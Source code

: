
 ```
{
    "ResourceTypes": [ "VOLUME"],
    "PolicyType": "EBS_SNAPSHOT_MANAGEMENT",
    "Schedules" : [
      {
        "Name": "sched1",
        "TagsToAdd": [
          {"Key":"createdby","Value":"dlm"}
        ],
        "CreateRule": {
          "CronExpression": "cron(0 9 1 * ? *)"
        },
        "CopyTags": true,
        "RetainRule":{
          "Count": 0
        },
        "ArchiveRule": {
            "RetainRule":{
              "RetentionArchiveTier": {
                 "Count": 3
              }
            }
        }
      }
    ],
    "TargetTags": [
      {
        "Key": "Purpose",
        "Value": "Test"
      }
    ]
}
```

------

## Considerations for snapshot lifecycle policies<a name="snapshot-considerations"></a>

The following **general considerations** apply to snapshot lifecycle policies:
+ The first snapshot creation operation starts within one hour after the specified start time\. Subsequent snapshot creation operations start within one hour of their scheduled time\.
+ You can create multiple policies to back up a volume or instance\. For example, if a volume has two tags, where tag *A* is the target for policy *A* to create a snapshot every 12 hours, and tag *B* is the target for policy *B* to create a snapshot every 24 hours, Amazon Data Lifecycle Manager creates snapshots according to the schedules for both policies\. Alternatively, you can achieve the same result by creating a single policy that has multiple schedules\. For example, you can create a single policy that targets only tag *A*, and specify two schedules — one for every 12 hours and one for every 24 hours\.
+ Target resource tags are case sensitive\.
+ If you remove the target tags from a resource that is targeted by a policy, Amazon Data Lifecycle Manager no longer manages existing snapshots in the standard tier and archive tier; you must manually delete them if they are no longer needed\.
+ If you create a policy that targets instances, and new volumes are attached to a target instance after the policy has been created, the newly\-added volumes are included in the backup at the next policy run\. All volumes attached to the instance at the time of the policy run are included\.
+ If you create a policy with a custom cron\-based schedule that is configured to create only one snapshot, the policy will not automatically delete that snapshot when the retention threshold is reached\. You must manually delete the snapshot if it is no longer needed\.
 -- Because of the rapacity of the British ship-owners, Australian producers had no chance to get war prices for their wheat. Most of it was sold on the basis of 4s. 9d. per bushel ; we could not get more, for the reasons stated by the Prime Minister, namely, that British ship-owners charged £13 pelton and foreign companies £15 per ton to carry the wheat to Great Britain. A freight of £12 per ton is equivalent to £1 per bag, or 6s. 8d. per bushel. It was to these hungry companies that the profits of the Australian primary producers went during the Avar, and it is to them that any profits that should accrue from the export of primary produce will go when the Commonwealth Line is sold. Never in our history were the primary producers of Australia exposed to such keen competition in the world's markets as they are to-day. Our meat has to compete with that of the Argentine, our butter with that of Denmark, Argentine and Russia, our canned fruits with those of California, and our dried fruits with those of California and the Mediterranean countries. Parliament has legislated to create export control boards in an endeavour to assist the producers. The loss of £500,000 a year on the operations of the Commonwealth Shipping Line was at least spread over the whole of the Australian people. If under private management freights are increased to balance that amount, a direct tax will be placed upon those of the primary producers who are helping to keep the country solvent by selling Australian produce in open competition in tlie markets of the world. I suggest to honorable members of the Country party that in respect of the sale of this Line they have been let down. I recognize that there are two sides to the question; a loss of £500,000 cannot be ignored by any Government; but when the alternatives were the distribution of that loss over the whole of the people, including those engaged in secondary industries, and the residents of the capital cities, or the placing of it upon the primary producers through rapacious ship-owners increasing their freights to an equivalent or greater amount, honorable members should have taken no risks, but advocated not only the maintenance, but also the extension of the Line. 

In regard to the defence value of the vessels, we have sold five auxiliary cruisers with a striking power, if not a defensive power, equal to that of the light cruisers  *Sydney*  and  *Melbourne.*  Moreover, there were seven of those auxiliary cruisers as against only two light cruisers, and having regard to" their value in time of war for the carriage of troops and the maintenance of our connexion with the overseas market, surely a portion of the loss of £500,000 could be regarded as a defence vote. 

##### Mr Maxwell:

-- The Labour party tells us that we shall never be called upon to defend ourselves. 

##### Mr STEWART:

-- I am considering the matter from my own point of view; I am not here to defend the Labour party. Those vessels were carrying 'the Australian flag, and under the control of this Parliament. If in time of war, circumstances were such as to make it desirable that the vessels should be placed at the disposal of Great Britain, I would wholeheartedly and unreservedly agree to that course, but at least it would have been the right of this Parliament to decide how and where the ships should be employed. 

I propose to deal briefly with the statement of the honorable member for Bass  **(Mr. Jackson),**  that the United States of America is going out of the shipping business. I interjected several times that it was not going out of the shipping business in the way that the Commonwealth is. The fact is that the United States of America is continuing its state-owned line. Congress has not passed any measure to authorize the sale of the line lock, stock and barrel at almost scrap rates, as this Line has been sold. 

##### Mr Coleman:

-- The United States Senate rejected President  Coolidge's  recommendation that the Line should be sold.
┄┄┄┄┄┄┄┄┄┄┄┄┄┄┄┄┄┄┄┄
- _BRIEF_: Go through the records above and copy each one exactly.

- _ANSWER SECTION_:
Source code

:
 ```
{
    "ResourceTypes": [ "VOLUME"],
    "PolicyType": "EBS_SNAPSHOT_MANAGEMENT",
    "Schedules" : [
      {
        "Name": "sched1",
        "TagsToAdd": [
          {"Key":"createdby","Value":"dlm"}
        ],
        "CreateRule": {
          "CronExpression": "cron(0 9 1 * ? *)"
        },
        "CopyTags": true,
        "RetainRule":{
          "Count": 0
        },
        "ArchiveRule": {
            "RetainRule":{
              "RetentionArchiveTier": {
                 "Count": 3
              }
            }
        }
      }
    ],
    "TargetTags": [
      {
        "Key": "Purpose",
        "Value": "Test"
      }
    ]
}
```

------

## Considerations for snapshot lifecycle policies<a name="snapshot-considerations"></a>

The following **general considerations** apply to snapshot lifecycle policies:
+ The first snapshot creation operation starts within one hour after the specified start time\. Subsequent snapshot creation operations start within one hour of their scheduled time\.
+ You can create multiple policies to back up a volume or instance\. For example, if a volume has two tags, where tag *A* is the target for policy *A* to create a snapshot every 12 hours, and tag *B* is the target for policy *B* to create a snapshot every 24 hours, Amazon Data Lifecycle Manager creates snapshots according to the schedules for both policies\. Alternatively, you can achieve the same result by creating a single policy that has multiple schedules\. For example, you can create a single policy that targets only tag *A*, and specify two schedules — one for every 12 hours and one for every 24 hours\.
+ Target resource tags are case sensitive\.
+ If you remove the target tags from a resource that is targeted by a policy, Amazon Data Lifecycle Manager no longer manages existing snapshots in the standard tier and archive tier; you must manually delete them if they are no longer needed\.
+ If you create a policy that targets instances, and new volumes are attached to a target instance after the policy has been created, the newly\-added volumes are included in the backup at the next policy run\. All volumes attached to the instance at the time of the policy run are included\.
+ If you create a policy with a custom cron\-based schedule that is configured to create only one snapshot, the policy will not automatically delete that snapshot when the retention threshold is reached\. You must manually delete the snapshot if it is no longer needed\.
 -- Because of the rapacity of the British ship-owners, Australian producers had no chance to get war prices for their wheat. Most of it was sold on the basis of 4s. 9d. per bushel ; we could not get more, for the reasons stated by the Prime Minister, namely, that British ship-owners charged £13 pelton and foreign companies £15 per ton to carry the wheat to Great Britain. A freight of £12 per ton is equivalent to £1 per bag, or 6s. 8d. per bushel. It was to these hungry companies that the profits of the Australian primary producers went during the Avar, and it is to them that any profits that should accrue from the export of primary produce will go when the Commonwealth Line is sold. Never in our history were the primary producers of Australia exposed to such keen competition in the world's markets as they are to-day. Our meat has to compete with that of the Argentine, our butter with that of Denmark, Argentine and Russia, our canned fruits with those of California, and our dried fruits with those of California and the Mediterranean countries. Parliament has legislated to create export control boards in an endeavour to assist the producers. The loss of £500,000 a year on the operations of the Commonwealth Shipping Line was at least spread over the whole of the Australian people. If under private management freights are increased to balance that amount, a direct tax will be placed upon those of the primary producers who are helping to keep the country solvent by selling Australian produce in open competition in tlie markets of the world. I suggest to honorable members of the Country party that in respect of the sale of this Line they have been let down. I recognize that there are two sides to the question; a loss of £500,000 cannot be ignored by any Government; but when the alternatives were the distribution of that loss over the whole of the people, including those engaged in secondary industries, and the residents of the capital cities, or the placing of it upon the primary producers through rapacious ship-owners increasing their freights to an equivalent or greater amount, honorable members should have taken no risks, but advocated not only the maintenance, but also the extension of the Line. 

In regard to the defence value of the vessels, we have sold five auxiliary cruisers with a striking power, if not a defensive power, equal to that of the light cruisers  *Sydney*  and  *Melbourne.*  Moreover, there were seven of those auxiliary cruisers as against only two light cruisers, and having regard to" their value in time of war for the carriage of troops and the maintenance of our connexion with the overseas market, surely a portion of the loss of £500,000 could be regarded as a defence vote. 

##### Mr Maxwell:

-- The Labour party tells us that we shall never be called upon to defend ourselves. 

##### Mr STEWART:

-- I am considering the matter from my own point of view; I am not here to defend the Labour party. Those vessels were carrying 'the Australian flag, and under the control of this Parliament. If in time of war, circumstances were such as to make it desirable that the vessels should be placed at the disposal of Great Britain, I would wholeheartedly and unreservedly agree to that course, but at least it would have been the right of this Parliament to decide how and where the ships should be employed. 

I propose to deal briefly with the statement of the honorable member for Bass  **(Mr. Jackson),**  that the United States of America is going out of the shipping business. I interjected several times that it was not going out of the shipping business in the way that the Commonwealth is. The fact is that the United States of America is continuing its state-owned line. Congress has not passed any measure to authorize the sale of the line lock, stock and barrel at almost scrap rates, as this Line has been sold. 

##### Mr Coleman:

-- The United States Senate rejected President  Coolidge's  recommendation that the Line should be sold.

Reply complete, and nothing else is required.